My name is Ramiro Aureliano Balentina (R.A.B.) I was born on the 10th of August in 1974. I was the second child in a household of four brothers. Like many families in Curaçao, I grew up without a father. My mother was a single mother who was taking care of four boys on here own while working in the hospital as a nurse.
As a child, I was smart and a bright student with a preference for math. I was very good at all kinds of sports but with a love for baseball. When I was five years old, my mother allowed me to go to baseball practice with my oldest brother. He passed away in 2017 due to an accident.
Growing up I had dreams and wishes like any other young boy. I was dreaming about becoming an accountant and move to the United States to play professional baseball.
After primary school I went to the secondary school. At the age of seventeen I started puberty like any other child. Due to personal circumstances and a home situation which was far from ideal, it did not go well at school anymore. I had failed the fourth grade twice and had to drop out of school. Because of that I had to go to a lower level school. I felt that people suddenly started to treating me differently. Now I know I was feeling ashamed of the situation because suddenly it seemed like I was not good enough for a lot of people. Because of all those feelings, I never tried my best at those other schools. It felt like it wasn't worth it anymore. Eventually I dropped out of school completely.
During the same period, it turned out that I had a talent for baseball. My baseball coach told me that the scouts would come to Curaçao for a tryout with me.
THAT DAY I DID NOT GO TO THE TRYOUT.
It took me more than thirthy years to realize why I didn't go that day. Today I know it was FEAR. The fear of not succeeding was the emotion which held me back of pursuing my baseball dream. Today I know that FEAR is our greatest enemy. Eventually they signed somebody else, who made a good career in baseball.
With these two things happening simultaneously, my two dreams had fallen apart.
I was disappointed in myself, I was angry at everything and everyone and went against all the rules. I got involved with the wrong things and from then on it went downhill for me. I did not go to school anymore, I didn't like baseball anymore and eventually I moved to The Netherlands.
In The Netherlands I met my father hoping this would steer me in a positive direction, but all it did was leaving a negative impression on me. The man they say is my father was having a good life in Netherlands but he did not do anything for me, my brothers or my mother. When I myself became a father, later on in life, I couldn't understand why people can do something like that.
I tried to change my life, but some people mistreated me and gave me the feeling that I was not good enough to be a part of their family. What happened in the Netherlands was a repetition of what had happened in Curaçao.

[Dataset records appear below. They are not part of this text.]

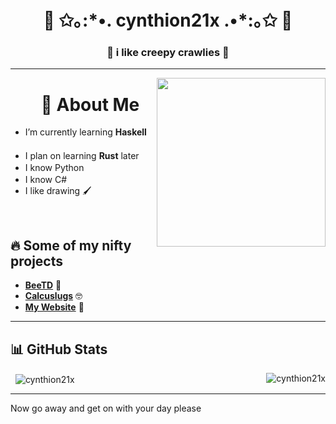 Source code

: <h1 align="center">🌷 ✩｡:*•. cynthion21x .•*:｡✩ 🌷</h1>
<h3 align="center">🐛 i like creepy crawlies 🐛</h3>

---

<img align="right" src="https://github.com/user-attachments/assets/aab55478-a0f8-4037-9ad2-3c676c3e45f5" height=270>


<div id="user-content-toc">
  <ul align="center" style="list-style: none;">
    <summary>
      <h1>👋 About Me</h1>
    </summary>
  </ul>
</div>

- I’m currently learning **Haskell** <img src="https://github.com/user-attachments/assets/6d02a65f-2063-46f2-8afe-711fd59ffac8" height=16>
- I plan on learning **Rust** later <img src="https://rustacean.net/assets/cuddlyferris.svg" height=16>
- I know Python <img src="https://github.com/user-attachments/assets/0599580c-91a8-4976-864c-84454f45c89a" height=16>
- I know C# <img src="https://upload.wikimedia.org/wikipedia/commons/thumb/b/bd/Logo_C_sharp.svg/1820px-Logo_C_sharp.svg.png" height=16>
- I like drawing 🖌️

<br>

## 🔥 Some of my nifty projects

- [**BeeTD**](https://github.com/cynthion21x/BeeTD) 🐝
- [**Calcuslugs**](https://github.com/cynthion21x/Calcuslugs) 🤓
- [**My Website**](https://cynthion21x.github.io/website/index.html) 📝

---

## 📊 GitHub Stats

<img align="right" src="https://github-readme-stats.vercel.app/api?username=cynthion21x&show_icons=true&theme=cobalt&locale=en" alt="cynthion21x" />

&nbsp;&nbsp;<img align="center" src="https://github-readme-stats.vercel.app/api/top-langs?username=cynthion21x&show_icons=true&theme=cobalt&locale=en" alt="cynthion21x" />

---

Now go away and get on with your day please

I went back to doing the wrong things again, at this moment I had been through a lot of thing for many years. I hadn't played baseball for years, not even watched it.
Finally I came in contact with the judiciary system and received a prison sentence. In prison, I got my first real diploma.
During that period I went to watch a baseball game for the first time in all these years. That day I met a lot of friends which I knew from baseball before. They asked me why I didn't play anymore because I have that talent.
Because of all the things that happend in the past years, and all the problems I had been through I did not have self-confidence. I believed I could not play baseball at the highest level anymore after all these years.
I let the opportunity pass again, and didn't go.
Years later I started playing softball with some friends, then a coach asked me to come to a baseball practice. After thinking for a long time I finally decided to go. This was the year 2010, the year that I held a wooden bat for the first time ever in my hand.
Training went well and I was allowed to participate in the new season. In my first season back in baseball I won two individual prizes in the team.
Then I really knew I had a talent for baseball and I realized how much I missed baseball in my life.
The following year, in 2011, I received an invitation to play during the World Port Tournament in Rotterdam for Team Curacao. The last time I came in action for my country was in 1995, during the PanAmerican games in Argentina. Playing at the WPT in 2011 was one of the most beautiful things that happend to me for years in my life. For me it was an honor to play for my country again.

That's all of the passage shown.